Patents are granted in all fields of technology for inventions that are new, involve an inventive step and are susceptible of industrial application.
In order to be able to evaluate an invention from a patent law perspective, comprehensive knowledge and sound experience in both the technical field of the invention and the field of patent law are indispensable. Our experienced patent attorneys will assist you in all aspects of patent law in the respective technical fields. Together with you, we develop individual strategies that provide optimal long-term protection for your intellectual property.
To obtain a patent, a patent application must be filed with the relevant patent office, e.g. the German Patent and Trademark Office or the European Patent Office. After the patent application has been examined by the patent office for formal and substantive defects, e.g. lack of novelty or lack of inventive step, and any defects have been eliminated, the patent is granted.

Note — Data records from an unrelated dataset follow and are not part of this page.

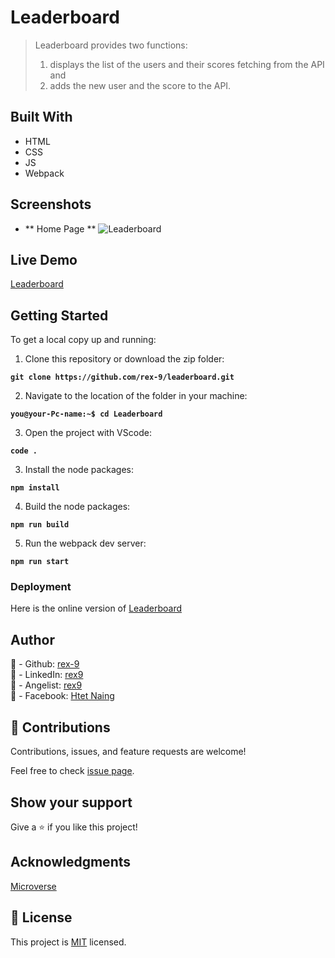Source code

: # Leaderboard
> Leaderboard provides two functions:
> 1. displays the list of the users and their scores fetching from the API and
> 2. adds the new user and the score to the API.
## Built With
- HTML
- CSS
- JS
- Webpack

## Screenshots

- ** Home Page **
![Leaderboard](./Leaderboard.png)

## Live Demo

[Leaderboard](https://rex-9.github.io/Leaderboard/)

## Getting Started

To get a local copy up and running:

1. Clone this repository or download the zip folder:

**``git clone https://github.com/rex-9/leaderboard.git``**

2. Navigate to the location of the folder in your machine:

**``you@your-Pc-name:~$ cd Leaderboard``**

3. Open the project with VScode:

**``code .``**

3. Install the node packages:

**``npm install``**

4. Build the node packages:

**``npm run build``**

5. Run the webpack dev server:

**``npm run start``**

### Deployment

Here is the online version of [Leaderboard](https://rex-9.github.io/leaderboard/)

## Author
👤 - Github: [rex-9](https://github.com/rex-9/)<br>
👤 - LinkedIn: [rex9](https://www.linkedin.com/in/rex9/)<br>
👤 - Angelist: [rex9](https://angel.co/u/rex9)<br>
👤 - Facebook: [Htet Naing](https://www.facebook.com/htetnaing0814)<br>

## 🤝 Contributions
Contributions, issues, and feature requests are welcome!

Feel free to check [issue page](https://github.com/rex-9/leaderboard/issues).

## Show your support
Give a ⭐️ if you like this project!

## Acknowledgments
[Microverse](https://bit.ly/MicroverseTN)

## 📝 License
This project is [MIT](./MIT.md) licensed.
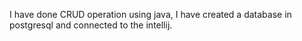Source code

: I have done CRUD operation using java, I have created a database in postgresql and connected to the intellij.
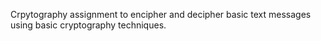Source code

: Crpytography assignment to encipher and decipher basic text messages using basic cryptography techniques.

The patent has the effect that the patent owner can prohibit others, in particular competitors, from commercially using the invention. Over the patent's term of protection, the right to prohibit thus gives the patent holder a fundamental competitive advantage over his competitors. Patents therefore often form a considerable part of a company's assets.
Protection through patents
The protection provided by a patent extends to the subject matter defined by the patent claims. Therefore, the wording of the patent claims is of essential importance for the utility of the patent. In this context, it should also be noted that no additional information can be added after the patent application has been filed, which means that the maximum scope of protection to be obtained is already defined by the application documents.
Defense against third party property rights
After a patent has been granted by the European Patent Office or the German Patent and Trademark Office, it can be attacked within a period of 9 months after publication of the grant: anyone can file an opposition against this patent with the competent patent office with the aim of having the patent revoked completely or at least maintained only to a limited extent. This provides competitors with a means of defending themselves against patents.
However, the grounds for an objection are limited and laid down by law and consist of both rather formal legal and rather technical reasons. Therefore, the success of such objection proceedings essentially depends to a large extent on the precise and powerful combination of both technical knowledge and legal know-how in the preparation of objections as well as in the conduct of objection proceedings.